*YOUR TASK:* Pictures do not belong in the copy; print every entry exactly as it stands.

*DATA PROVIDED:*
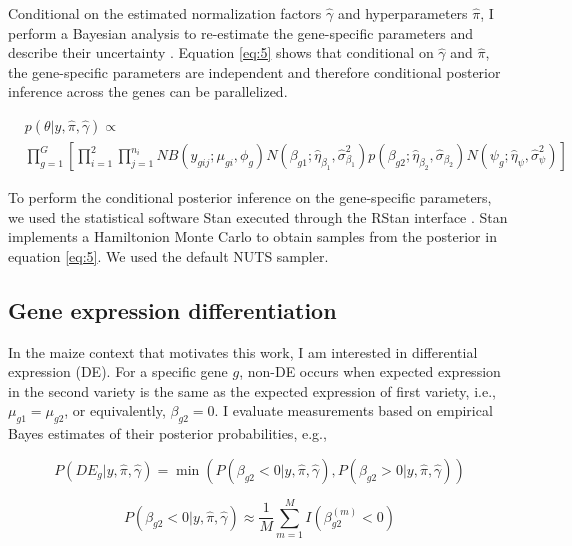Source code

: Conditional on the estimated normalization factors $\hat{\gamma}$ and hyperparameters $\hat{\pi}$, I perform a Bayesian analysis to re-estimate the gene-specific parameters and describe their uncertainty \citep{niemi2015empirical}. Equation \ref{eq:5} shows that conditional on $\hat{\gamma}$ and $\hat{\pi}$, the gene-specific parameters are independent and therefore conditional posterior inference across the genes can be parallelized. 

\begin{equation}
\label{eq:5}
\begin{split}
& p(\theta | y, \hat{\pi}, \hat{\gamma})  \propto \\ & \prod_{g=1}^{G} \left[ \prod_{i=1}^{2} \prod_{j=1}^{n_i} NB(y_{gij} ; \mu_{gi}, \phi_g) N(\beta_{g1} ; \hat{\eta}_{\beta_1}, \hat{\sigma}^2_{\beta_1}) p(\beta_{g2} ; \hat{\eta}_{\beta_2}, \hat{\sigma}_{\beta_2}) N(\psi_g ; \hat{\eta}_{\psi}, \hat{\sigma}^2_{\psi})  \right]
\end{split}
\end{equation}

To perform the conditional posterior inference on the gene-specific parameters, we used the statistical software Stan \citep{stan2014stan} executed through the RStan interface \citep{team2016rstan}. Stan implements a Hamiltonion Monte Carlo \citep{neal2011mcmc} to obtain samples from the posterior in equation \ref{eq:5}. We used the default NUTS sampler\citep{annis2017bayesian}.


\subsection{Gene expression differentiation}

In the maize context that motivates this work, I am interested in differential expression (DE). For a specific gene $g$, non-DE occurs when expected expression in the second variety is the same as the expected expression of first variety, i.e., $\mu_{g1} = \mu_{g2}$, or equivalently, $\beta_{g2}=0$.  I evaluate measurements based on empirical Bayes estimates of their posterior probabilities, e.g., 

\begin{equation}
\label{eq:6}
P(DE_g | y, \hat{\pi}, \hat{\gamma}) =\min( P(\beta_{g2}< 0 | y, \hat{\pi}, \hat{\gamma}),  P(\beta_{g2}> 0 | y, \hat{\pi}, \hat{\gamma}))
\end{equation}

$$P(\beta_{g2}< 0 | y, \hat{\pi}, \hat{\gamma}) \approx \frac{1}{M} \sum_{m=1}^M I(\beta_{g2} ^ {(m)} < 0)$$

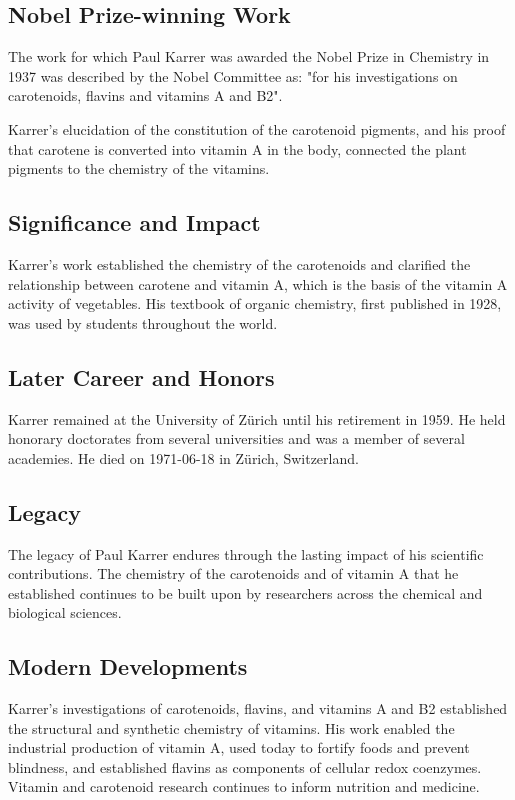 \subsection*{Nobel Prize-winning Work}

The work for which Paul Karrer was awarded the Nobel Prize in Chemistry in 1937 was described by the Nobel Committee as: "for his investigations on carotenoids, flavins and vitamins A and B2".

Karrer's elucidation of the constitution of the carotenoid pigments, and his proof that carotene is converted into vitamin A in the body, connected the plant pigments to the chemistry of the vitamins.

\subsection*{Significance and Impact}

Karrer's work established the chemistry of the carotenoids and clarified the relationship between carotene and vitamin A, which is the basis of the vitamin A activity of vegetables.
His textbook of organic chemistry, first published in 1928, was used by students throughout the world.

\subsection*{Later Career and Honors}

Karrer remained at the University of Zürich until his retirement in 1959.
He held honorary doctorates from several universities and was a member of several academies.
He died on 1971-06-18 in Zürich, Switzerland.

\subsection*{Legacy}

The legacy of Paul Karrer endures through the lasting impact of his scientific contributions.
The chemistry of the carotenoids and of vitamin A that he established continues to be built upon by researchers across the chemical and biological sciences.

\subsection*{Modern Developments}

Karrer's investigations of carotenoids, flavins, and vitamins A and B2 established the structural and synthetic chemistry of vitamins. His work enabled the industrial production of vitamin A, used today to fortify foods and prevent blindness, and established flavins as components of cellular redox coenzymes. Vitamin and carotenoid research continues to inform nutrition and medicine.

*EXERCISE RESPONSE:*
Source code

: Conditional on the estimated normalization factors $\hat{\gamma}$ and hyperparameters $\hat{\pi}$, I perform a Bayesian analysis to re-estimate the gene-specific parameters and describe their uncertainty \citep{niemi2015empirical}. Equation \ref{eq:5} shows that conditional on $\hat{\gamma}$ and $\hat{\pi}$, the gene-specific parameters are independent and therefore conditional posterior inference across the genes can be parallelized. 

\begin{equation}
\label{eq:5}
\begin{split}
& p(\theta | y, \hat{\pi}, \hat{\gamma})  \propto \\ & \prod_{g=1}^{G} \left[ \prod_{i=1}^{2} \prod_{j=1}^{n_i} NB(y_{gij} ; \mu_{gi}, \phi_g) N(\beta_{g1} ; \hat{\eta}_{\beta_1}, \hat{\sigma}^2_{\beta_1}) p(\beta_{g2} ; \hat{\eta}_{\beta_2}, \hat{\sigma}_{\beta_2}) N(\psi_g ; \hat{\eta}_{\psi}, \hat{\sigma}^2_{\psi})  \right]
\end{split}
\end{equation}

To perform the conditional posterior inference on the gene-specific parameters, we used the statistical software Stan \citep{stan2014stan} executed through the RStan interface \citep{team2016rstan}. Stan implements a Hamiltonion Monte Carlo \citep{neal2011mcmc} to obtain samples from the posterior in equation \ref{eq:5}. We used the default NUTS sampler\citep{annis2017bayesian}.


\subsection{Gene expression differentiation}

In the maize context that motivates this work, I am interested in differential expression (DE). For a specific gene $g$, non-DE occurs when expected expression in the second variety is the same as the expected expression of first variety, i.e., $\mu_{g1} = \mu_{g2}$, or equivalently, $\beta_{g2}=0$.  I evaluate measurements based on empirical Bayes estimates of their posterior probabilities, e.g., 

\begin{equation}
\label{eq:6}
P(DE_g | y, \hat{\pi}, \hat{\gamma}) =\min( P(\beta_{g2}< 0 | y, \hat{\pi}, \hat{\gamma}),  P(\beta_{g2}> 0 | y, \hat{\pi}, \hat{\gamma}))
\end{equation}

$$P(\beta_{g2}< 0 | y, \hat{\pi}, \hat{\gamma}) \approx \frac{1}{M} \sum_{m=1}^M I(\beta_{g2} ^ {(m)} < 0)$$

 \subsection*{Nobel Prize-winning Work}

The work for which Paul Karrer was awarded the Nobel Prize in Chemistry in 1937 was described by the Nobel Committee as: "for his investigations on carotenoids, flavins and vitamins A and B2".

Karrer's elucidation of the constitution of the carotenoid pigments, and his proof that carotene is converted into vitamin A in the body, connected the plant pigments to the chemistry of the vitamins.

\subsection*{Significance and Impact}

Karrer's work established the chemistry of the carotenoids and clarified the relationship between carotene and vitamin A, which is the basis of the vitamin A activity of vegetables.
His textbook of organic chemistry, first published in 1928, was used by students throughout the world.

\subsection*{Later Career and Honors}

Karrer remained at the University of Zürich until his retirement in 1959.
He held honorary doctorates from several universities and was a member of several academies.
He died on 1971-06-18 in Zürich, Switzerland.

\subsection*{Legacy}

The legacy of Paul Karrer endures through the lasting impact of his scientific contributions.
The chemistry of the carotenoids and of vitamin A that he established continues to be built upon by researchers across the chemical and biological sciences.

\subsection*{Modern Developments}

Karrer's investigations of carotenoids, flavins, and vitamins A and B2 established the structural and synthetic chemistry of vitamins. His work enabled the industrial production of vitamin A, used today to fortify foods and prevent blindness, and established flavins as components of cellular redox coenzymes. Vitamin and carotenoid research continues to inform nutrition and medicine.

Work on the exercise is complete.